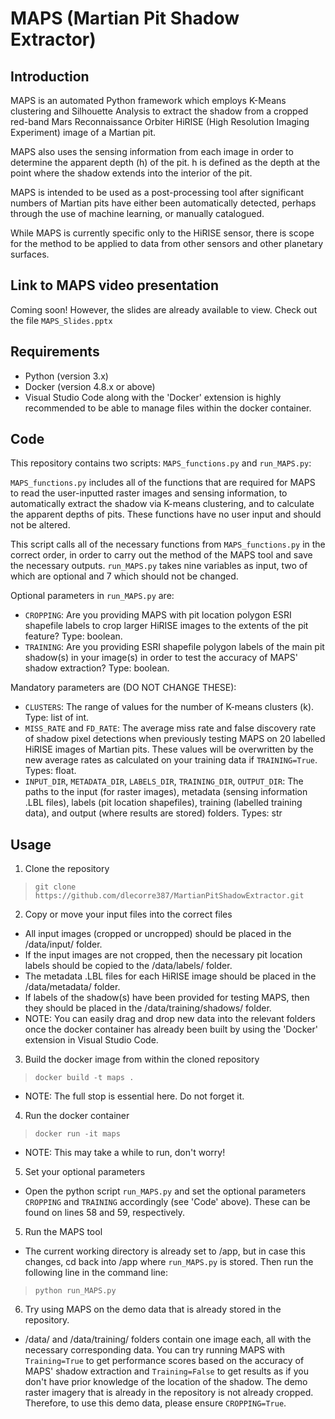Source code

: # **MAPS** (**Ma**rtian **P**it **S**hadow Extractor)
## Introduction
MAPS is an automated Python framework which employs K-Means clustering and Silhouette Analysis to extract the shadow from a cropped red-band Mars Reconnaissance Orbiter HiRISE (High Resolution Imaging Experiment) image of a Martian pit.

MAPS also uses the sensing information from each image in order to determine the apparent depth (h) of the pit. h is defined as the depth at the point where the shadow extends into the interior of the pit.

MAPS is intended to be used as a post-processing tool after significant numbers of Martian pits have either been automatically detected, perhaps through the use of machine learning, or manually catalogued.

While MAPS is currently specific only to the HiRISE sensor, there is scope for the method to be applied to data from other sensors and other planetary surfaces.

## Link to MAPS video presentation
Coming soon! However, the slides are already available to view. Check out the file `MAPS_Slides.pptx`

## Requirements
- Python (version 3.x)
- Docker (version 4.8.x or above)
- Visual Studio Code along with the 'Docker' extension is highly recommended to be able to manage files within the docker container.

## Code
This repository contains two scripts: `MAPS_functions.py` and `run_MAPS.py`:

`MAPS_functions.py` includes all of the functions that are required for MAPS to read the user-inputted raster images and sensing information, to automatically extract the shadow via K-means clustering, and to calculate the apparent depths of pits. These functions have no user input and should not be altered.

This script calls all of the necessary functions from `MAPS_functions.py` in the correct order, in order to carry out the method of the MAPS tool and save the necessary outputs. `run_MAPS.py` takes nine variables as input, two of which are optional and 7 which should not be changed.

Optional parameters in `run_MAPS.py` are:
- `CROPPING`: Are you providing MAPS with pit location polygon ESRI shapefile labels to crop larger HiRISE images to the extents of the pit feature? Type: boolean.
- `TRAINING`: Are you providing ESRI shapefile polygon labels of the main pit shadow(s) in your image(s) in order to test the accuracy of MAPS' shadow extraction? Type: boolean.

Mandatory parameters are (DO NOT CHANGE THESE):
- `CLUSTERS`: The range of values for the number of K-means clusters (k). Type: list of int.
- `MISS_RATE` and `FD_RATE`: The average miss rate and false discovery rate of shadow pixel detections when previously testing MAPS on 20 labelled HiRISE images of Martian pits. These values will be overwritten by the new average rates as calculated on your training data if `TRAINING=True`. Types: float.
- `INPUT_DIR`, `METADATA_DIR`, `LABELS_DIR`, `TRAINING_DIR`, `OUTPUT_DIR`: The paths to the input (for raster images), metadata (sensing information .LBL files), labels (pit location shapefiles), training (labelled training data), and output (where results are stored) folders. Types: str

## Usage
1. Clone the repository
> `git clone https://github.com/dlecorre387/MartianPitShadowExtractor.git`

2. Copy or move your input files into the correct files
- All input images (cropped or uncropped) should be placed in the /data/input/ folder.
- If the input images are not cropped, then the necessary pit location labels should be copied to the /data/labels/ folder.
- The metadata .LBL files for each HiRISE image should be placed in the /data/metadata/ folder.
- If labels of the shadow(s) have been provided for testing MAPS, then they should be placed in the /data/training/shadows/ folder.
- NOTE: You can easily drag and drop new data into the relevant folders once the docker container has already been built by using the 'Docker' extension in Visual Studio Code.

3. Build the docker image from within the cloned repository
> `docker build -t maps .`
- NOTE: The full stop is essential here. Do not forget it.

4. Run the docker container
> `docker run -it maps`
- NOTE: This may take a while to run, don't worry!

5. Set your optional parameters
- Open the python script `run_MAPS.py` and set the optional parameters `CROPPING` and `TRAINING` accordingly (see 'Code' above). These can be found on lines 58 and 59, respectively.

5. Run the MAPS tool
- The current working directory is already set to /app, but in case this changes, cd back into /app where `run_MAPS.py` is stored. Then run the following line in the command line:
> `python run_MAPS.py`

6. Try using MAPS on the demo data that is already stored in the repository.
- /data/ and /data/training/ folders contain one image each, all with the necessary corresponding data. You can try running MAPS with `Training=True` to get performance scores based on the accuracy of MAPS' shadow extraction and `Training=False` to get results as if you don't have prior knowledge of the location of the shadow. The demo raster imagery that is already in the repository is not already cropped. Therefore, to use this demo data, please ensure `CROPPING=True`.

───

Copy range, inclusive: the line holding "- NOTE: This" to the line holding "5. Run the MAPS tool". Reproduce exactly those lines of the records above and no others.

Reply to the exercise ->
- NOTE: This may take a while to run, don't worry!

5. Set your optional parameters
- Open the python script `run_MAPS.py` and set the optional parameters `CROPPING` and `TRAINING` accordingly (see 'Code' above). These can be found on lines 58 and 59, respectively.

5. Run the MAPS tool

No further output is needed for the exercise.